5.12: Gravitational Potential of any Massive Body

You might just want to look at Chapter 2 of Classical Mechanics (Moments of Inertia) before proceeding further with this chapter.

In figure $\text{VIII.26}$ I draw a massive body whose centre of mass is $\text{C}$, and an external point $\text{P}$ at a distance $R$ from $\text{C}$. I draw a set of $\text{C}xyz$ axes, such that $\text{P}$ is on the $z$-axis, the coordinates of $\text{P}$ being $(0, 0, z)$. I indicate an element $δm$ of mass, distant $r$ from $\text{C}$ and $l$ from $\text{P}$. I’ll suppose that the density at $δm$ is $ρ$ and the volume of the mass element is $δτ$, so that $δm = ρδτ$.

$\text{FIGURE V.26}$

The potential at $\text{P}$ is

$$ψ = -G \int \frac{dm}{l} = -G \int \frac{ρdτ}{l}. \label{5.12.1} \tag{5.12.1}$$

But $l^2 = R^2 + r^2 - 2Rr \cos 2 θ$,

so $$ψ = -G \left[ \frac{1}{R} \int ρ dτ + \frac{1}{R^2} \int ρ r \cos θ d τ + \frac{1}{R^3} \int ρ r^2 P_2 (\cos θ) dτ + \frac{1}{R^4} \int ρ r^3 P_3 (\cos θ) d τ ... \right]. \label{5.12.2} \tag{5.12.2}$$

The integral is to be taken over the entire body, so that $∫ ρdτ = M$, where $M$ is the mass of the body. Also $∫ ρr \cos θd τ = \int z dm$, which is zero, since $\text{C}$ is the centre of mass. The third term is

$$\frac{1}{2R^3} \int ρ r^2 (3 \cos^2 θ - 1) dτ = \frac{1}{2R^3} \int ρ r^2 (2-3\sin^2 θ ) dτ . \label{5.12.3} \tag{5.12.3}$$

Now

$$\int 2 ρ r^2 d τ = \int 2r^2 d m = \int \left[ (y^2 + z^2) + (z^2 + x^2) + (x^2 + y^2) \right] dm = A + B + C$$

where $A$, $B$ and $C$ are the second moments of inertia with respect to the axes $\text{C}x$, $\text{C}y$, $\text{C}z$ respectively.
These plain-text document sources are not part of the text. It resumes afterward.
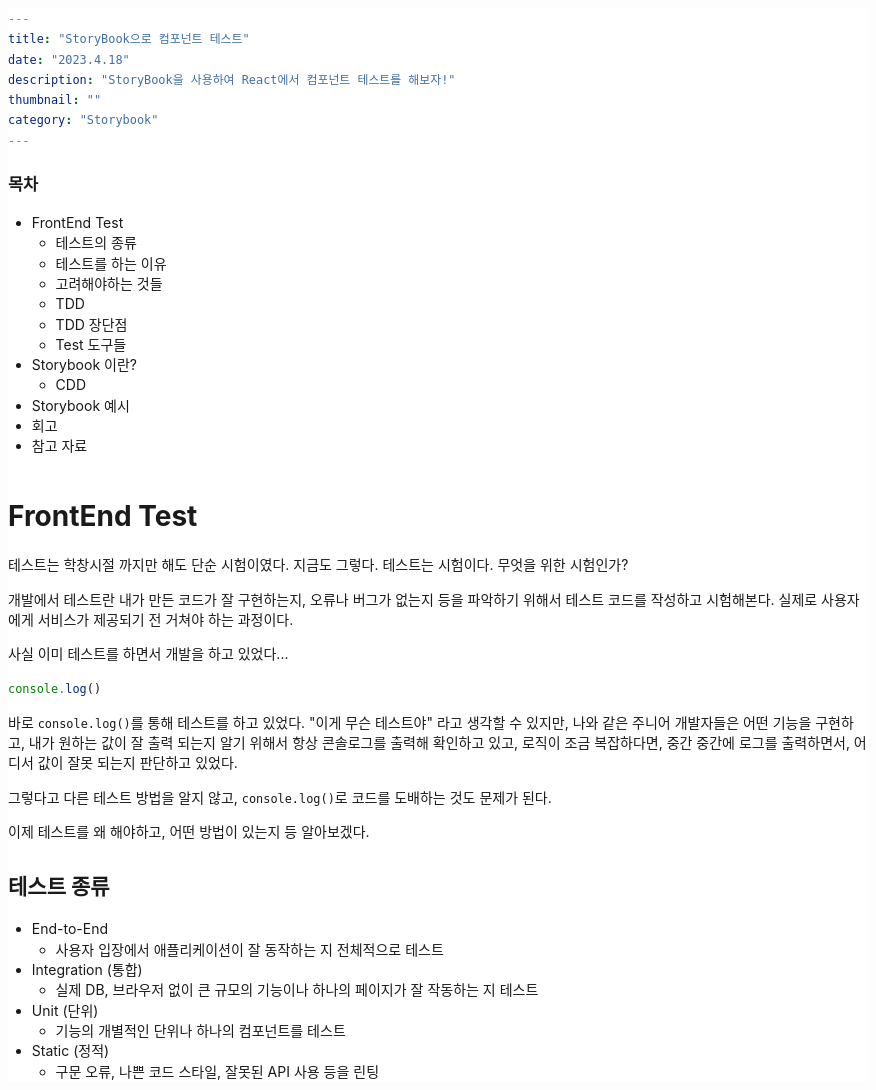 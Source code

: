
 ```yaml
---
title: "StoryBook으로 컴포넌트 테스트"
date: "2023.4.18"
description: "StoryBook을 사용하여 React에서 컴포넌트 테스트를 해보자!"
thumbnail: ""
category: "Storybook"
---
```


### 목차

- FrontEnd Test
  - 테스트의 종류
  - 테스트를 하는 이유
  - 고려해야하는 것들
  - TDD
  - TDD 장단점
  - Test 도구들
- Storybook 이란?
  - CDD
- Storybook 예시
- 회고
- 참고 자료

# FrontEnd Test

테스트는 학창시절 까지만 해도 단순 시험이였다. 지금도 그렇다. 테스트는 시험이다. 무엇을 위한 시험인가?

개발에서 테스트란 내가 만든 코드가 잘 구현하는지, 오류나 버그가 없는지 등을 파악하기 위해서 테스트 코드를 작성하고 시험해본다. 실제로 사용자에게 서비스가 제공되기 전 거쳐야 하는 과정이다.

사실 이미 테스트를 하면서 개발을 하고 있었다...

```js
console.log()
```

바로 `console.log()`를 통해 테스트를 하고 있었다. "이게 무슨 테스트야" 라고 생각할 수 있지만, 나와 같은 주니어 개발자들은 어떤 기능을 구현하고, 내가 원하는 값이 잘 출력 되는지 알기 위해서 항상 콘솔로그를 출력해 확인하고 있고, 로직이 조금 복잡하다면, 중간 중간에 로그를 출력하면서, 어디서 값이 잘못 되는지 판단하고 있었다.

그렇다고 다른 테스트 방법을 알지 않고, `console.log()`로 코드를 도배하는 것도 문제가 된다.

이제 테스트를 왜 해야하고, 어떤 방법이 있는지 등 알아보겠다.

## 테스트 종류

- End-to-End
  - 사용자 입장에서 애플리케이션이 잘 동작하는 지 전체적으로 테스트
- Integration (통합)
  - 실제 DB, 브라우저 없이 큰 규모의 기능이나 하나의 페이지가 잘 작동하는 지 테스트
- Unit (단위)
  - 기능의 개별적인 단위나 하나의 컴포넌트를 테스트
- Static (정적)
  - 구문 오류, 나쁜 코드 스타일, 잘못된 API 사용 등을 린팅
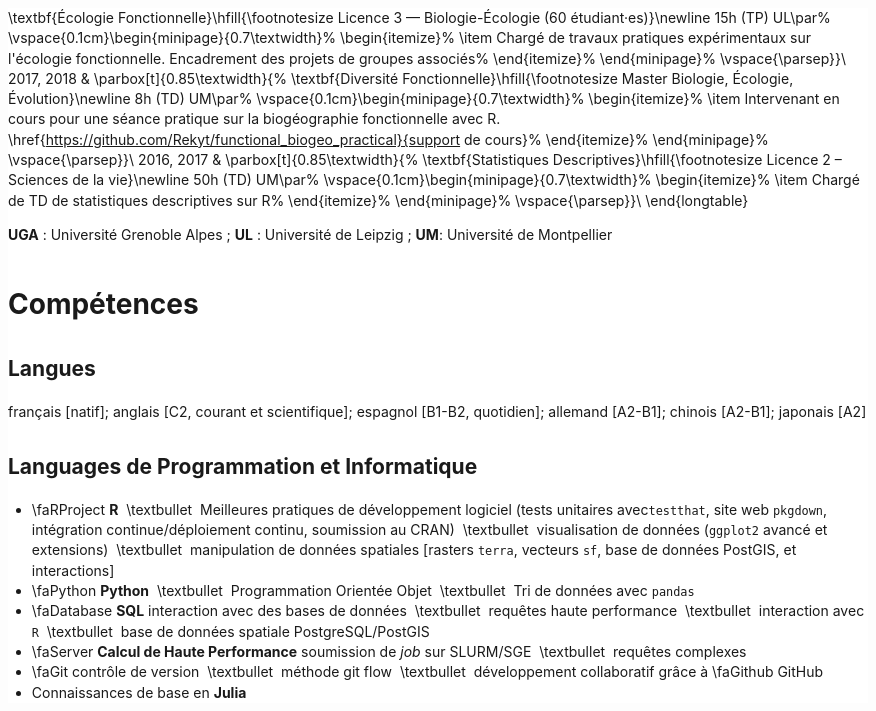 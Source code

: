\textbf{Écologie Fonctionnelle}\hfill{\footnotesize Licence 3 — Biologie-Écologie (60 étudiant·es)}\newline
  15h (TP) UL\par%
  \vspace{0.1cm}\begin{minipage}{0.7\textwidth}%
\begin{itemize}%
\item Chargé de travaux pratiques expérimentaux sur l'écologie fonctionnelle. Encadrement des projets de groupes associés%
\end{itemize}%
\end{minipage}%
\vspace{\parsep}}\\
2017, 2018 & \parbox[t]{0.85\textwidth}{%
\textbf{Diversité Fonctionnelle}\hfill{\footnotesize Master Biologie, Écologie, Évolution}\newline
  8h (TD) UM\par%
  \vspace{0.1cm}\begin{minipage}{0.7\textwidth}%
\begin{itemize}%
\item Intervenant en cours pour une séance pratique sur la biogéographie fonctionnelle avec R. \href{https://github.com/Rekyt/functional_biogeo_practical}{support de cours}%
\end{itemize}%
\end{minipage}%
\vspace{\parsep}}\\
2016, 2017 & \parbox[t]{0.85\textwidth}{%
\textbf{Statistiques Descriptives}\hfill{\footnotesize Licence 2 – Sciences de la vie}\newline
  50h (TD) UM\par%
  \vspace{0.1cm}\begin{minipage}{0.7\textwidth}%
\begin{itemize}%
\item Chargé de TD de statistiques descriptives sur R%
\end{itemize}%
\end{minipage}%
\vspace{\parsep}}\\
\end{longtable}

**UGA** : Université Grenoble Alpes ; **UL** : Université de Leipzig ; **UM**: Université de Montpellier


# Compétences

## Langues

français [natif]; anglais [C2, courant et scientifique]; espagnol [B1-B2, quotidien]; allemand [A2-B1]; chinois [A2-B1]; japonais [A2]


## Languages de Programmation et Informatique

* \faRProject&nbsp;**R** &nbsp;\textbullet&nbsp; Meilleures pratiques de développement logiciel (tests unitaires avec`testthat`, site web `pkgdown`, intégration continue/déploiement continu, soumission au CRAN) &nbsp;\textbullet&nbsp; visualisation de données (`ggplot2` avancé et extensions) &nbsp;\textbullet&nbsp; manipulation de données spatiales [rasters `terra`, vecteurs `sf`, base de données PostGIS, et interactions]
* \faPython&nbsp;**Python** &nbsp;\textbullet&nbsp; Programmation Orientée Objet &nbsp;\textbullet&nbsp; Tri de données avec `pandas`
* \faDatabase&nbsp;**SQL** interaction avec des bases de données &nbsp;\textbullet&nbsp; requêtes haute performance &nbsp;\textbullet&nbsp; interaction avec `R` &nbsp;\textbullet&nbsp; base de données spatiale PostgreSQL/PostGIS
* \faServer&nbsp;**Calcul de Haute Performance** soumission de *job* sur SLURM/SGE &nbsp;\textbullet&nbsp; requêtes complexes
* \faGit&nbsp;contrôle de version &nbsp;\textbullet&nbsp; méthode git flow &nbsp;\textbullet&nbsp; développement collaboratif grâce à \faGithub&nbsp;GitHub
* Connaissances de base en **Julia**
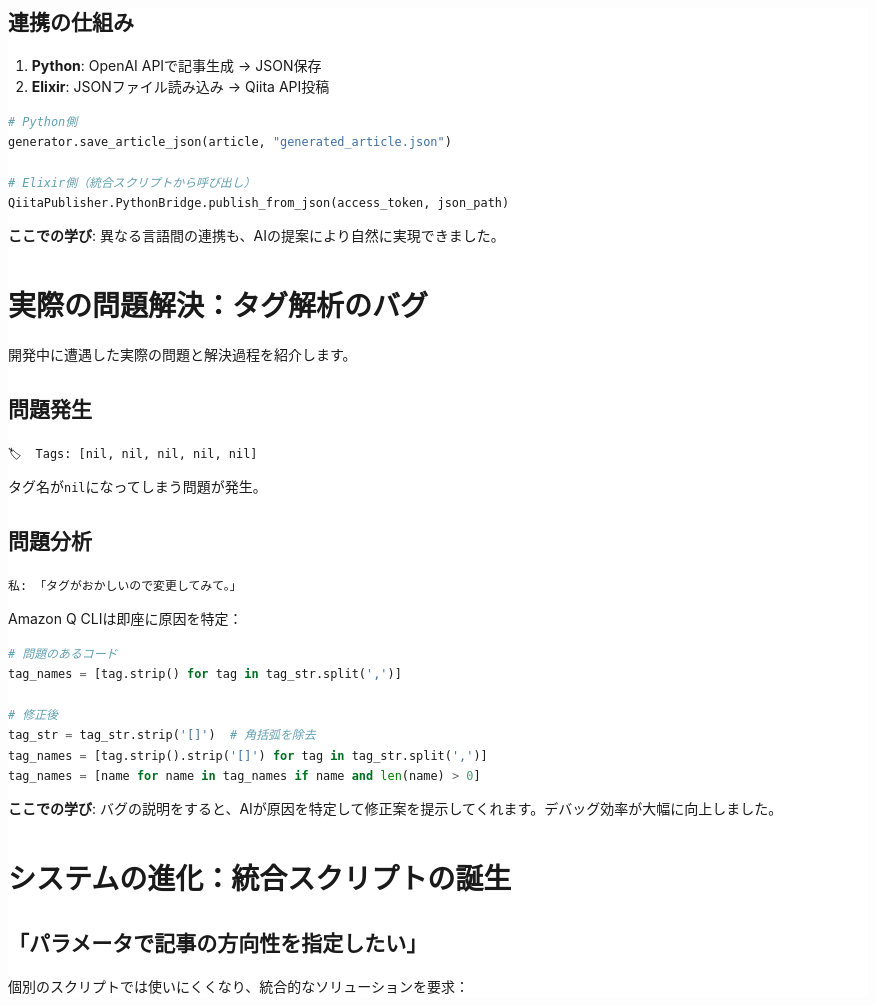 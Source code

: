 ## 連携の仕組み

1. **Python**: OpenAI APIで記事生成 → JSON保存
2. **Elixir**: JSONファイル読み込み → Qiita API投稿

```python
# Python側
generator.save_article_json(article, "generated_article.json")

# Elixir側（統合スクリプトから呼び出し）
QiitaPublisher.PythonBridge.publish_from_json(access_token, json_path)
```

**ここでの学び**: 異なる言語間の連携も、AIの提案により自然に実現できました。

# 実際の問題解決：タグ解析のバグ

開発中に遭遇した実際の問題と解決過程を紹介します。

## 問題発生

```
🏷️  Tags: [nil, nil, nil, nil, nil]
```

タグ名が`nil`になってしまう問題が発生。

## 問題分析

```
私: 「タグがおかしいので変更してみて。」
```

Amazon Q CLIは即座に原因を特定：

```python
# 問題のあるコード
tag_names = [tag.strip() for tag in tag_str.split(',')]

# 修正後
tag_str = tag_str.strip('[]')  # 角括弧を除去
tag_names = [tag.strip().strip('[]') for tag in tag_str.split(',')]
tag_names = [name for name in tag_names if name and len(name) > 0]
```

**ここでの学び**: バグの説明をすると、AIが原因を特定して修正案を提示してくれます。デバッグ効率が大幅に向上しました。

# システムの進化：統合スクリプトの誕生

## 「パラメータで記事の方向性を指定したい」

個別のスクリプトでは使いにくくなり、統合的なソリューションを要求：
But $A + B + C$ is invariant with respect to rotation of axes, so it is also equal to $A_0 + B_0 + C_0$, where $A_0, \ B_0, \ C_0$ are the principal moments of inertia.

Lastly, $\int ρ r^2 \sin^2 θ dτ$ is equal to $C$, the moment of inertia with respect to the axis $\text{C}z$.

Thus, if $R$ is sufficiently larger than $r$ so that we can neglect terms of order $(r/R)^3$ and higher, we obtain

$$ψ = - \frac{GM (2MR^2 + A_0 + B_0 + C_0 -3C)}{2R^3}. \label{5.12.4} \tag{5.12.4}$$

In the special case of an oblate symmetric top, in which $A_0 = B_0 < C_0$, and the line $\text{CP}$ makes an angle $γ$ with the principal axis, we have

$$C = A_0 + (C_0 - A_0) \cos^2 γ = A_0 + (C_0 - A_0) Z^2/R^2, \label{5.12.5} \tag{5.12.5}$$

so that $$ψ = -\frac{G}{R} \left[ M + \frac{C_0 - A_0}{2R^2} \left( 1 - \frac{3Z^2}{R^2} \right) \right]. \label{5.12.6} \tag{5.12.6}$$

Now consider a uniform oblate spheroid of polar and equatorial diameters $2c$ and $2a$ respectively. It is easy to show that

$$C_0 = \frac{2}{5} Ma^2. \label{5.12.7} \tag{5.12.7}$$

It is slightly less easy to show (Exercise: Show it.) that

$$A_0 = \frac{1}{5} M \left( a^2 + c^2 \right) . \label{5.12.8} \tag{5.12.8}$$

For a symmetric top, the integrals of the odd polynomials of Equation $\ref{5.12.2}$ are zero, and the potential is generally written in the form

$$ψ = - \frac{GM}{R} \left[ 1 + \left( \frac{a}{R} \right)^2 J_2 P_2 (\cos γ) + \left( \frac{a}{R} \right) J_4 P_4 (\cos γ) ... \right] \label{5.12.9} \tag{5.12.9}$$

Here $γ$ is the angle between $\text{CP}$ and the principal axis. For a uniform oblate spheroid, $J_2 = \frac{C_0 - A_0}{Mc^2}$. This result will be useful in a later chapter when we discuss precession.